Tracey Lincoln e Gerald Joyce publicaram esta semana na revista Science um artigo (1) muito interessante sobre a replicação auto-sustentada de enzimas de RNA.
Embora não esclareça directamente sobre a origem da vida, a experiencia não deixa de ser fascinante, sobretudo tendo sido admitida a hipótese das primeiras moléculas "vivas" (ou que deram origem à vida) serem precursoras ancestrais do actual RNA, um acido nucleico capaz de conter informação genética.
Teoriza-se que a vida tenha surgido a partir de moléculas que tenham adquirido a capacidade de se replicarem e evoluírem, e já aqui tinha referido a noticia de um modelo matemático recente que sustentava essa possibilidade (2).
O que estes cientistas Norte Americanos fizeram foi criar enzimas RNA em que duas enzimas catalisam a síntese uma da outra a partir de um substrato com apenas 4 nucleotideos. Não são necessárias mais enzimas ou quaisquer proteínas no substrato. Estas enzimas duplicavam o seu número a cada hora passada.
Adicionalmente, quando varias populações destas enzimas foram misturadas, surgiram por recombinação novas variantes mais eficazes na competição pelo substrato (o meio em que elas evoluem) com o resultado de ficarem em maior número. Isto é, verifica-se selecção natural e evolução. Já sei que os criacionistas vão fingir que esta experiencia não significa nada, mas o facto é estamos a ver evolução a acontecer numa escala de tempo observável.
Claro que está (ainda) longe de esclarecer exactamente como se deu a origem da vida ou de provar que foi assim que as coisas aconteceram, mas é um passo formidável na compreensão de que fenómenos pré-bioticos são plausíveis de considerar.
(1) http://www.sciencemag.org/cgi/content/abstract/1167856
(2) mesmo no fim do "post" sobre a evolução - cito o mais relevante do que escrevi em: http://cronicadaciencia.blogspot.com/search/label/Teoria%20da%20Evolu%C3%A7%C3%A3o ; "De facto uma notícia publicada hoje na New Scientist fala justamente disso.
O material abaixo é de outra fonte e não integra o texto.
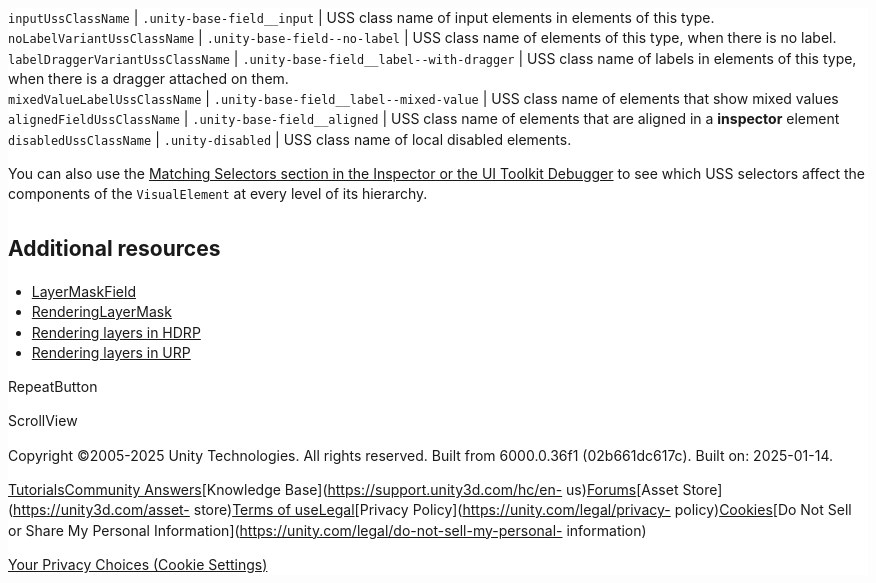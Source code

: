 `inputUssClassName` | `.unity-base-field__input` | USS class name of input elements in elements of this type.  
`noLabelVariantUssClassName` | `.unity-base-field--no-label` | USS class name of elements of this type, when there is no label.  
`labelDraggerVariantUssClassName` | `.unity-base-field__label--with-dragger` | USS class name of labels in elements of this type, when there is a dragger attached on them.  
`mixedValueLabelUssClassName` | `.unity-base-field__label--mixed-value` | USS class name of elements that show mixed values  
`alignedFieldUssClassName` | `.unity-base-field__aligned` | USS class name of elements that are aligned in a **inspector** element  
`disabledUssClassName` | `.unity-disabled` | USS class name of local disabled elements.  
  
You can also use the [Matching Selectors section in the Inspector or the UI
Toolkit Debugger](UIB-testing-ui.html#matching-selectors) to see which USS
selectors affect the components of the `VisualElement` at every level of its
hierarchy.

## Additional resources

  * [LayerMaskField](UIE-uxml-element-LayerMaskField.html)
  * [RenderingLayerMask](../ScriptReference/RenderingLayerMask.html)
  * [Rendering layers in HDRP](https://docs.unity3d.com/Packages/com.unity.render-pipelines.high-definition@17.0/manual/Rendering-Layers.html)
  * [Rendering layers in URP](https://docs.unity3d.com/Packages/com.unity.render-pipelines.universal@17.0/manual/features/rendering-layers.html)

[](UIE-uxml-element-RepeatButton.html)

RepeatButton

[](UIE-uxml-element-ScrollView.html)

ScrollView

Copyright ©2005-2025 Unity Technologies. All rights reserved. Built from
6000.0.36f1 (02b661dc617c). Built on: 2025-01-14.

[Tutorials](https://learn.unity.com/)[Community
Answers](https://answers.unity3d.com)[Knowledge
Base](https://support.unity3d.com/hc/en-
us)[Forums](https://forum.unity3d.com)[Asset Store](https://unity3d.com/asset-
store)[Terms of
use](https://docs.unity3d.com/Manual/TermsOfUse.html)[Legal](https://unity.com/legal)[Privacy
Policy](https://unity.com/legal/privacy-
policy)[Cookies](https://unity.com/legal/cookie-policy)[Do Not Sell or Share
My Personal Information](https://unity.com/legal/do-not-sell-my-personal-
information)

[Your Privacy Choices (Cookie Settings)](javascript:void\(0\);)

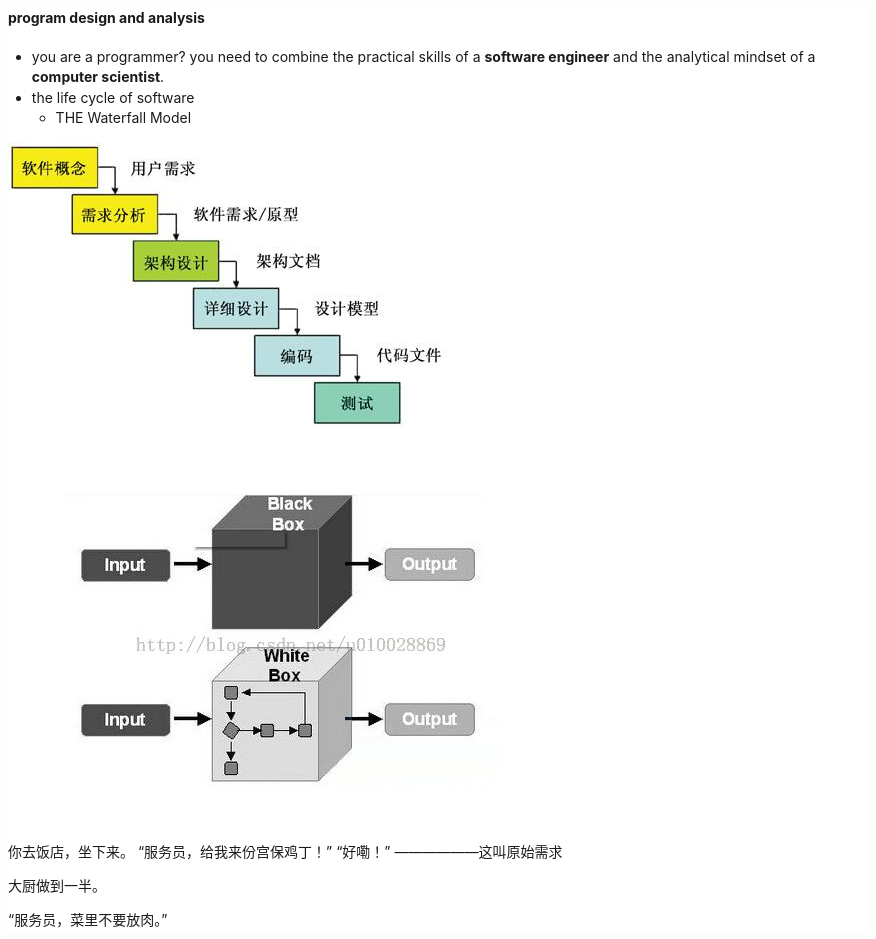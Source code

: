 #### program design and analysis

* you are a programmer?  you need to combine the practical skills of a **software engineer** and the analytical mindset of a **computer scientist**.
* the life cycle of software
  * THE Waterfall Model

![2](..\images\2.jpg)

![3](..\images\3.png)

你去饭店，坐下来。
“服务员，给我来份宫保鸡丁！”
“好嘞！”
——————这叫原始需求

大厨做到一半。

“服务员，菜里不要放肉。”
Dois biólogos matemáticos de Harvard, Novak e Ohtsuki, desenharam um modelo onde a variedade de moléculas no chamado “caldo primordial” era tanta que deveria haver reacções químicas permanentemente a acontecer. Terão surgido entre as moléculas pré-bióticas algumas que participavam em reacções que davam origem a elas próprias: a replicação. As que se conseguiam replicar mais eficazmente e rapidamente acabariam por substituir todas as outras. São os conceitos Evolutivos aplicados na explicação do surgimento de moléculas complexas e complexos moleculares. Segundo este modelo o aparecimento finalmente de vida terá também levado ao desaparecimento das moléculas pré-vida que não tinham utilidade. "
4 comentários:
Viva
John Maynard Smith e Eors Szathmáry, no livro "As origens da Vida" da Gradiva defendem uma tese semelhante.
Segundo ele as principais transições foram:
1) moléculas replicadoras - englobadas em protocélulas.
2) replicadores independentes - cromossomas
3) ARN como gene e enzima - ADN_genes/ Proteínas_enzimas
4) Célula procariota - célula eucariota
5) reprodução assexuada - meiose - reprodução sexuada
6) unicelularidade - multicelularidade
7) primatas - humanos
Relativamente ao ponto 1), os autores defendem que os replicadores mais eficazes terão ganho a corrida (a evolução...) e originado as protocélulas...
Lourenço:
Sim, a probabilidade desta hipotese aumenta de dia para dia. Era preciso suporte experimental para o que racionalmente fazia sentido. Lentamente, é o que está a acontecer.
Adicionalemente, parece que afinal, a teoria da evolução tambem explica a origem da vida ao aplicar-se a moleculas pré-bioticas.
João,
por várias vezes fiz "publicidade" a Stuart Kaufmann. Esse biólogo teórico tem vindo a propor, há quase vinte anos, mecanismos teóricos que suportam a auto-organização. Essa experiência que referes é a confirmação em larga medida das idéias que ele defende. A ed. Bizancio tem uma obra dele: O universo, a nossa casa. É um livro obrigatório para quem se interessa por estas coisas.
Paulo,
Seja-lhe feita justiça. Obrigado pela referencia.